I get you. When in a depressed mode I'll finish a project (no small thing, those days), look at it and my brain will say "Yep, there it is... That's definitely done... No doubt about it." ...No Pavlovian *ding* of reward, no satisfied glow. My brain makes no emotional comment on the situation.
Congratulations on getting your book out on the market, Natasha! Big accomplishment. I hope it is very successful, it speaks for so many and I thank you for providing an intelligent insight to the bipolar mind. It might be that you can't react emotionally right now, so be sure to come back and read all the Congratulations when you feel better and can enjoy the appreciation.
No doubt people with depression experience a loss of pleasure, especially in things that used to bring joy into their life. After all isn't that one of the symptoms of depression?
But for those of us with bipolar 1 who may be on an antipsychotic medication to reduce the dopamine in our brain and thus reduce the mania, we also get a double dose of the blahs (for lack of a better word). Often while in hospital, for instance we are flooded with an antipsychotic (or lithium) to quickly reduce the negative symptoms of mania. I suspect this is why some people on antipsychotics also complain of "feeling nothing at all", "void" or like a "zombie" a lot of the time. This is especially troublesome when we are no longer in mania and must now continue to take it for stabilization because we can't tolerate the side effects of lithium, for instance. Feeling void or like a zombie can also add to manic depression. Since bipolar refers to the two poles of mania and depression, this also begs the question, "Is it the chicken or the egg that comes first in this scenario?
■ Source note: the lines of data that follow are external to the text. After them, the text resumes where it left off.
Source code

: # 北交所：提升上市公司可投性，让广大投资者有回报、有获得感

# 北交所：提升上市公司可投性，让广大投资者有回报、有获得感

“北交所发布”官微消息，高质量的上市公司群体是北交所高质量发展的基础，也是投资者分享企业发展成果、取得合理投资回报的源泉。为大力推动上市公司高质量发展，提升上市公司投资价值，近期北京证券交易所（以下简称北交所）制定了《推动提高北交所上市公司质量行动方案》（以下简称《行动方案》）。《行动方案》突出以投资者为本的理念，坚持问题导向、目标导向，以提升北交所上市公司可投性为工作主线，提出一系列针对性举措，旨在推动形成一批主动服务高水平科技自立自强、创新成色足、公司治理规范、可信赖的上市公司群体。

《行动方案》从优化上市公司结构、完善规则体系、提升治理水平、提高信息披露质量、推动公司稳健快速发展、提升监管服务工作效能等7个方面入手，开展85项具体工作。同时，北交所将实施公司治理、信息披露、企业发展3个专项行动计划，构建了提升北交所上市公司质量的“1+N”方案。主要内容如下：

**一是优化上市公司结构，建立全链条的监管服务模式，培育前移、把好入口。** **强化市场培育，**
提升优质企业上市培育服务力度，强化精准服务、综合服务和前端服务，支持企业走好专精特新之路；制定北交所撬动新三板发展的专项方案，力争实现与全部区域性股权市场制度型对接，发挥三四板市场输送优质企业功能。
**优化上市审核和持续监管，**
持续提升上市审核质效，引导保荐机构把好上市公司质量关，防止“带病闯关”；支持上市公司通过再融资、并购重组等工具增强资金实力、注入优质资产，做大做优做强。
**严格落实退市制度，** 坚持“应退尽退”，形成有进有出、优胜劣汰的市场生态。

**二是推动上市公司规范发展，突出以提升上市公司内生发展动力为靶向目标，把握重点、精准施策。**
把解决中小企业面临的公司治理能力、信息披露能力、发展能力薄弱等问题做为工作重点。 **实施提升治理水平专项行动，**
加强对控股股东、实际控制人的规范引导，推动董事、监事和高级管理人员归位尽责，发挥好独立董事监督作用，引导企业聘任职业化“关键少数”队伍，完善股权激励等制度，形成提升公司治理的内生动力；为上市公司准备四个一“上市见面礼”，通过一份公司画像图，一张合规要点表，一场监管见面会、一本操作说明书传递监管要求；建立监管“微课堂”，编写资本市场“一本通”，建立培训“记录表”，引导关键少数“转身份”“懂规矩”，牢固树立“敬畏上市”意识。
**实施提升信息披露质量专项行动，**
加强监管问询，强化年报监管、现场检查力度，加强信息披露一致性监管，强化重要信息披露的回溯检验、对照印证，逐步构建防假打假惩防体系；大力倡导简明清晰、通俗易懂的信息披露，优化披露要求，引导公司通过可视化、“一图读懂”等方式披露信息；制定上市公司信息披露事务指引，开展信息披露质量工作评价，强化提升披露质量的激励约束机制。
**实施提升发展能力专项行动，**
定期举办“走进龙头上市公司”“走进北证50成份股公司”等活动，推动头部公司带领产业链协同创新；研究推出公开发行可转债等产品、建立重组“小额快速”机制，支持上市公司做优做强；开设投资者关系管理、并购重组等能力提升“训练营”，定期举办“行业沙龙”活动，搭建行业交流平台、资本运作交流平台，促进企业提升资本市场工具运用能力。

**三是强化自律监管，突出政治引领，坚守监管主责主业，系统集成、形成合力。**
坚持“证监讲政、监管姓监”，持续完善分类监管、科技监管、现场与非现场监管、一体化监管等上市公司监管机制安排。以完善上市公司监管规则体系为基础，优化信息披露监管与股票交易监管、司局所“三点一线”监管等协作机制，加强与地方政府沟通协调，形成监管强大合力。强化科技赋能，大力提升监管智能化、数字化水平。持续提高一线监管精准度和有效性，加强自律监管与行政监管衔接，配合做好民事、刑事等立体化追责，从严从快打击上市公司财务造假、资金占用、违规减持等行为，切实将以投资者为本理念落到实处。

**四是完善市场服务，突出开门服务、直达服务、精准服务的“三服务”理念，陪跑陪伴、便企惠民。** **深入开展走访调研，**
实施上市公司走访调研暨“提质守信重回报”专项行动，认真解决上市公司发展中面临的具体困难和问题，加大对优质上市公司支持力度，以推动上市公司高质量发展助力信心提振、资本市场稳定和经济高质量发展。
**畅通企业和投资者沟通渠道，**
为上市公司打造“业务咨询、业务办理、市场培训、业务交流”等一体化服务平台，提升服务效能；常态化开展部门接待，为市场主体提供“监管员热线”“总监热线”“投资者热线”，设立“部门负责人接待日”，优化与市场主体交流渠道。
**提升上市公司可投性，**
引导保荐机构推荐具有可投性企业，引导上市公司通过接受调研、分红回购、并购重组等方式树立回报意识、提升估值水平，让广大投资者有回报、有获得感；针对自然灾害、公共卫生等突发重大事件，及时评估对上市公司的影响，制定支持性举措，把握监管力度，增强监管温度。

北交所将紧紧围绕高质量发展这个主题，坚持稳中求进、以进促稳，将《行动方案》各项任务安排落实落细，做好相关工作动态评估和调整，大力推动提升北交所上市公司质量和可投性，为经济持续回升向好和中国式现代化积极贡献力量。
Dopamine is calld the pleasure or feel good centre of the brain. To reduce that dopamine is to also reduce how "happy" your gonna feel.
There have been a number of articles I've come across lately that also refer to a phenomena called "smiling depression" where people are depressed on the inside but "smiling" on the outside in an attempt to mask their depression.
I am considered "high functioning" but I also suffer with bipolar 1 and was on antipsychotics for a long time before I complained to my psychiatrist and finally took myself off them. When you are considered "high functioning" and "smiling" on the outside to keep up appearances people tend to think everything is alright down there in "who ville" but they'd be wrong, wrong, wrong?